David Bollier is an American activist, independent scholar, and blogger who advances the commons as a new/old paradigm for re-imagining economics, politics, and culture. He has pursued this work for more than twenty years with a variety of US and international partners -- assisting projects, expanding networks of commoners, developing strategic opportunities, and elevating the discourse and scholarship. Since 2016, Bollier has been Director of the Reinventing the Commons Program at the Schumacher Center for a New Economics (Massachusetts, US).
His blog, Bollier.org, is a widely read source of news and commentary about the commons, and his monthly podcast Frontiers of Commoning is a leading venue for dialogues with cutting-edge thinkers, practitioners, and advocates. In 2019, Bollier and his long-time collaborator Silke Helfrich published Free, Fair and Alive: The Insurgent Power of the Commons, a major reconceptualization of commons as relational social systems, and not simply as unowned resources. Spanish and German editions have been published, and French and Greek translations are underway. Bollier’s popular introduction to the commons,Think Like a Commoner (2014), has been translated into six languages.
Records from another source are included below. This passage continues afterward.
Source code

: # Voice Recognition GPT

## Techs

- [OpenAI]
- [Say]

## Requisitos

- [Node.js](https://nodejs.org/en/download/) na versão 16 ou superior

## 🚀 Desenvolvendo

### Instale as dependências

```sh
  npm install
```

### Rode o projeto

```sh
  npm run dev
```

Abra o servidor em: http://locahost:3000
As an editor or author, Bollier has published ten books on various aspects of the commons. These include an anthology of profiles of commons, Patterns of Commoning (2015), and a collection of essays, The Wealth of the Commons (2012), both produced with co-editor Silke Helfrich. Bollier also co-authored Green Governance: Ecological Survival, Human Rights, and the Law of the Commons (2013) with the late Professor Burns Weston, an international human rights and law scholar. His book Viral Spiral (2009) documents the rise of digital commons; Brand-Name Bullies (2005) describes the overreach of intellectual property laws on culture and creativity; and Silent Theft (2002) was an early account of the many predatory, abusive market enclosures of the commons.
In 2012, Bollier was a fellow at the American Academy in Berlin after receiving the Bosch Berlin Prize in Public Policy for his work on the commons. He co-founded the Washington, D.C. advocacy group Public Knowledge in the early 2000s; collaborated with television writer/producer Norman Lear for twenty-five years on political and public affairs projects; and worked with Ralph Nader in the late 1970s and early 1980s. Bollier lives in Amherst, Massachusetts.